EXERCISE DIRECTIONS →
Gather all lines in the entries below that include the word "tích".

Plain-text document sources:
======

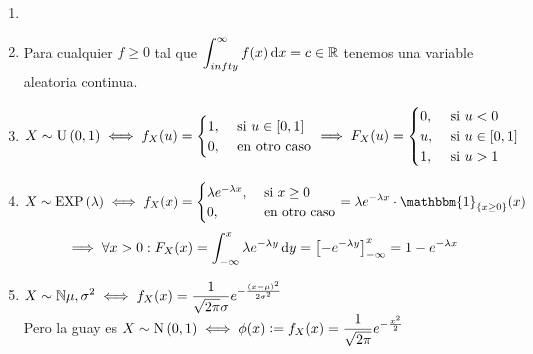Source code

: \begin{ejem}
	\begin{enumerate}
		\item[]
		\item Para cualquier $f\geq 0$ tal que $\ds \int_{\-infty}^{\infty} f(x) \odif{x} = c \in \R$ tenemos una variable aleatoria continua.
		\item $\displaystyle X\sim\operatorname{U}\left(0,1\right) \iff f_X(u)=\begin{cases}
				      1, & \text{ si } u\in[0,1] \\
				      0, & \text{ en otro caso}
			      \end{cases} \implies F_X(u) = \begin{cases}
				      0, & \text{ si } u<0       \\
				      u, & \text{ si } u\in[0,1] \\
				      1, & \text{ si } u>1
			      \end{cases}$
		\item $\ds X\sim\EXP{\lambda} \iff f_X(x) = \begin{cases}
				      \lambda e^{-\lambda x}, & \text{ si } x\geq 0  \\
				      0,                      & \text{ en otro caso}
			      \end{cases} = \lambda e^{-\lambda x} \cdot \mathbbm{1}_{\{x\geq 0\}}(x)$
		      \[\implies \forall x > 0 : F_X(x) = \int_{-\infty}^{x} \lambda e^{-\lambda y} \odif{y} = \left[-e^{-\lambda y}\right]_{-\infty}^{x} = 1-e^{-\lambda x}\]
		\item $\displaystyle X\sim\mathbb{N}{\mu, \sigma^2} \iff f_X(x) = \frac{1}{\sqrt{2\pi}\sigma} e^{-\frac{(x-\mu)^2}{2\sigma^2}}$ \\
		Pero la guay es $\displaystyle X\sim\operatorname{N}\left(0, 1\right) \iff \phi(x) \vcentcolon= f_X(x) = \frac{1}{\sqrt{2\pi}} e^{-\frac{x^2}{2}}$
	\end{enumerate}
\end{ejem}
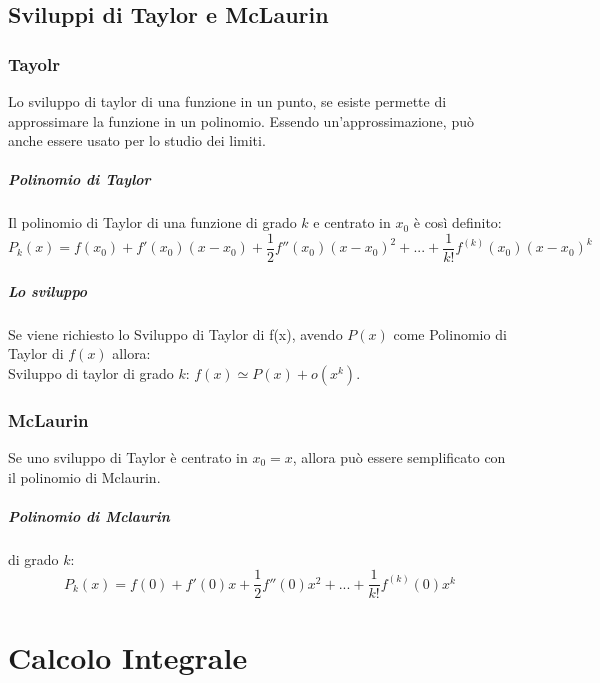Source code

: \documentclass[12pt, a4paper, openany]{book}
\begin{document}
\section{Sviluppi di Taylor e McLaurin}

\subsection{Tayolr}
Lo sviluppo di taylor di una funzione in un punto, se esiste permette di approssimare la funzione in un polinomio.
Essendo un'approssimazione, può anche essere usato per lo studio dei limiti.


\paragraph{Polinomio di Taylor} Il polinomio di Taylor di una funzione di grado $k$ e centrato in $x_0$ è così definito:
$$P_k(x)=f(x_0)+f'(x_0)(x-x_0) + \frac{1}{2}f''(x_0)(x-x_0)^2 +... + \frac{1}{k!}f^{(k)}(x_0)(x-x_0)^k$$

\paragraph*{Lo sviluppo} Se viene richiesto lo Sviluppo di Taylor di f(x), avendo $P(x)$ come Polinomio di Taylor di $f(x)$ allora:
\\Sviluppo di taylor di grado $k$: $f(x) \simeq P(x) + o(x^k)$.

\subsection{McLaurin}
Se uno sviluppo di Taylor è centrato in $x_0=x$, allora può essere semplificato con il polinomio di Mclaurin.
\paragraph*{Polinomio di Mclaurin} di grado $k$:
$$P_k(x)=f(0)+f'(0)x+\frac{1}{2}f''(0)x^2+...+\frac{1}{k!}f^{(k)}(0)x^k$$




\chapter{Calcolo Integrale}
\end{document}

======

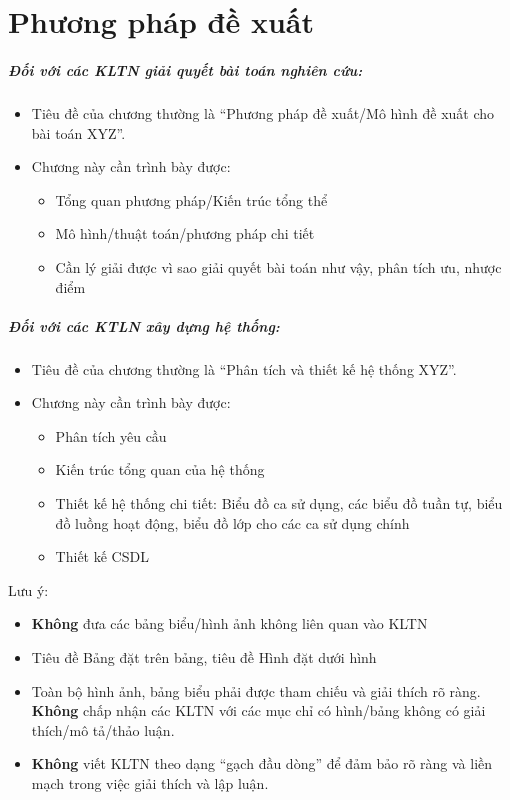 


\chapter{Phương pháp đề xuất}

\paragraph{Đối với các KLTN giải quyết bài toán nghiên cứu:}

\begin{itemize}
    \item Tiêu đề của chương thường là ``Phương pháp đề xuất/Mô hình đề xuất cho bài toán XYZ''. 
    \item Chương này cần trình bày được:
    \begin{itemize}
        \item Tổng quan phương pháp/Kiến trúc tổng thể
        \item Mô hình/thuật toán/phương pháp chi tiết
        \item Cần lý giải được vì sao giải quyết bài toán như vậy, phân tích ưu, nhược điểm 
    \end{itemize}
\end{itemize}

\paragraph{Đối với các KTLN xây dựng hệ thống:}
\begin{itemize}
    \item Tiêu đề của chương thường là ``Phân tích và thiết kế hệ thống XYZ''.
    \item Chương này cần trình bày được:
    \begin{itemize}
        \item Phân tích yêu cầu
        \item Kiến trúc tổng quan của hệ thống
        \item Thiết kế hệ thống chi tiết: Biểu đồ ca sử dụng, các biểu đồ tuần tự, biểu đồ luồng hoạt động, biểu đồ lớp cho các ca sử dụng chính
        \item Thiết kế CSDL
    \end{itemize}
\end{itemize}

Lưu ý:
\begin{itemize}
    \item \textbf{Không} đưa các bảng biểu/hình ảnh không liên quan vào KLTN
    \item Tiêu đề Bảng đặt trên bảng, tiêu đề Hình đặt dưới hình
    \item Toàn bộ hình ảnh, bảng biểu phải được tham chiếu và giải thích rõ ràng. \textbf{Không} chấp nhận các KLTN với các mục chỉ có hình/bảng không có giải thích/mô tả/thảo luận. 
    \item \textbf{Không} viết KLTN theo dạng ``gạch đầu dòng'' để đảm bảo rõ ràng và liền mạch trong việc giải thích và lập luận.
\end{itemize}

======

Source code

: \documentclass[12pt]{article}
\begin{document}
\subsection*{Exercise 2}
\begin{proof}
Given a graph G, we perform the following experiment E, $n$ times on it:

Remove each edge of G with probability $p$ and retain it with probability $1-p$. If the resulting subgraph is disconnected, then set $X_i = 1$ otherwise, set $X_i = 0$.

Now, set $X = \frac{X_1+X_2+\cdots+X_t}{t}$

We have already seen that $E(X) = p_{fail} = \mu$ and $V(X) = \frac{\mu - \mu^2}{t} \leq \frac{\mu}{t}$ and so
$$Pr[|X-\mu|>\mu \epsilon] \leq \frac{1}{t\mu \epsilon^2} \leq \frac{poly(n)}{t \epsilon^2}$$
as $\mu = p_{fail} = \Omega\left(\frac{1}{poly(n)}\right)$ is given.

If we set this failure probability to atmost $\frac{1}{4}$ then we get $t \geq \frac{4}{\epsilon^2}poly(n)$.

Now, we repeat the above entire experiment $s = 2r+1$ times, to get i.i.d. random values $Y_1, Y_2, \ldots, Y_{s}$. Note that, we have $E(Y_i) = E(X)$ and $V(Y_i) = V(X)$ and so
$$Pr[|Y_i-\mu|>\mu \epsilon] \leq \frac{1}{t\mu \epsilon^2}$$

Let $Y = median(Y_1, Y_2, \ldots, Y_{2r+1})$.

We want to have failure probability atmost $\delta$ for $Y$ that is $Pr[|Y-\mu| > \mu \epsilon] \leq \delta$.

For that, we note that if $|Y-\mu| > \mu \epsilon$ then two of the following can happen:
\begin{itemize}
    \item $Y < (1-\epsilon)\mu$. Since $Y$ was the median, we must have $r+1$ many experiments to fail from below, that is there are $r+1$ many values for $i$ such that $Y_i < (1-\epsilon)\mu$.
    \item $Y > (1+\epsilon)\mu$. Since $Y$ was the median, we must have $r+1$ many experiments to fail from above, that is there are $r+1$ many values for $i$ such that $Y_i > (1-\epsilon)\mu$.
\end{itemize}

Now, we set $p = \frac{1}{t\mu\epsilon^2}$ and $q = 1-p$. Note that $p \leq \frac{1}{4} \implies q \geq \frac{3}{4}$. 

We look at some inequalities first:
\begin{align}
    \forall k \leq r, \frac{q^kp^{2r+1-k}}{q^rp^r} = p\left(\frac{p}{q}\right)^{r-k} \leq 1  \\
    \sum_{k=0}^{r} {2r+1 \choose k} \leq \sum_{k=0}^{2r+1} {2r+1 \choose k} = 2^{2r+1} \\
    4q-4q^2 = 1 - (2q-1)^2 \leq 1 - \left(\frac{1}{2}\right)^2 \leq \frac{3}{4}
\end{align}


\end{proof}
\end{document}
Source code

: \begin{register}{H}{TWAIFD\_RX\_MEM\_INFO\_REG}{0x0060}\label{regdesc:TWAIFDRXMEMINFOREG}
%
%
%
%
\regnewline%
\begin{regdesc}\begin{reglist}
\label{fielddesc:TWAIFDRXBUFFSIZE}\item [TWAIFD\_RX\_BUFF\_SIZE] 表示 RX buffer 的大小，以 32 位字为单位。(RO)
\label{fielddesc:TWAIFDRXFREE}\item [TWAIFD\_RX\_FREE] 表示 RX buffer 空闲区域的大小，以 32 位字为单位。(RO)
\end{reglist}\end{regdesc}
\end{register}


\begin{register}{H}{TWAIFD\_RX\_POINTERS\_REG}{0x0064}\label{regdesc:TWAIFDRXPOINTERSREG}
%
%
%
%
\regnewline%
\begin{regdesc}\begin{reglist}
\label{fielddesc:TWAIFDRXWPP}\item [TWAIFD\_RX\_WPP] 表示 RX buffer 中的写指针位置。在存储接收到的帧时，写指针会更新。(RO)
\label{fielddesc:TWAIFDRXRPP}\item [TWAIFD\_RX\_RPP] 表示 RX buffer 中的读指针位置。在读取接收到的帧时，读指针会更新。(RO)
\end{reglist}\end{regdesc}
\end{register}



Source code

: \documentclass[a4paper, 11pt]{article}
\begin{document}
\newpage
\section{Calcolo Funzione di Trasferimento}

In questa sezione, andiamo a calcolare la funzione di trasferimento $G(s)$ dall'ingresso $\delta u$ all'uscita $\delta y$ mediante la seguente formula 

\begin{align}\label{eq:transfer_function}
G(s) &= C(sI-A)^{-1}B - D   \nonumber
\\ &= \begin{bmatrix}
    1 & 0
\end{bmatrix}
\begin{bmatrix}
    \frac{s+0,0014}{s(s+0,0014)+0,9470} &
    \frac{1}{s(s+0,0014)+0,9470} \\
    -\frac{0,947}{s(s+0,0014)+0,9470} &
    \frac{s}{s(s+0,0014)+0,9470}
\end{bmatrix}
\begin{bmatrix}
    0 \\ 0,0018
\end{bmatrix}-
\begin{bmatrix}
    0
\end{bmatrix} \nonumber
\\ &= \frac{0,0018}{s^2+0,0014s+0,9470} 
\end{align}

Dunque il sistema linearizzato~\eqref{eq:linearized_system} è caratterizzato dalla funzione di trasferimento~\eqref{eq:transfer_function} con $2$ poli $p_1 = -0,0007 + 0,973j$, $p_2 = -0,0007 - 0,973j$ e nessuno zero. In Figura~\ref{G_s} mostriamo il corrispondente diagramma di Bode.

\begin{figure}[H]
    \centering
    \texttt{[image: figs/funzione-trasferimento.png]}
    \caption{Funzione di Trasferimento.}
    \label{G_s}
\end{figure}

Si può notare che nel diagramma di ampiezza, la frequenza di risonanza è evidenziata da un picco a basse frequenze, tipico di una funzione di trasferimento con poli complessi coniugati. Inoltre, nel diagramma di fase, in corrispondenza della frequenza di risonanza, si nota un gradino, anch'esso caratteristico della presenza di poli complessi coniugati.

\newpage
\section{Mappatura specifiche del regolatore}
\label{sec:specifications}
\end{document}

======

TASK ANSWER →
        \item Cần lý giải được vì sao giải quyết bài toán như vậy, phân tích ưu, nhược điểm 
    \item Tiêu đề của chương thường là ``Phân tích và thiết kế hệ thống XYZ''.
        \item Phân tích yêu cầu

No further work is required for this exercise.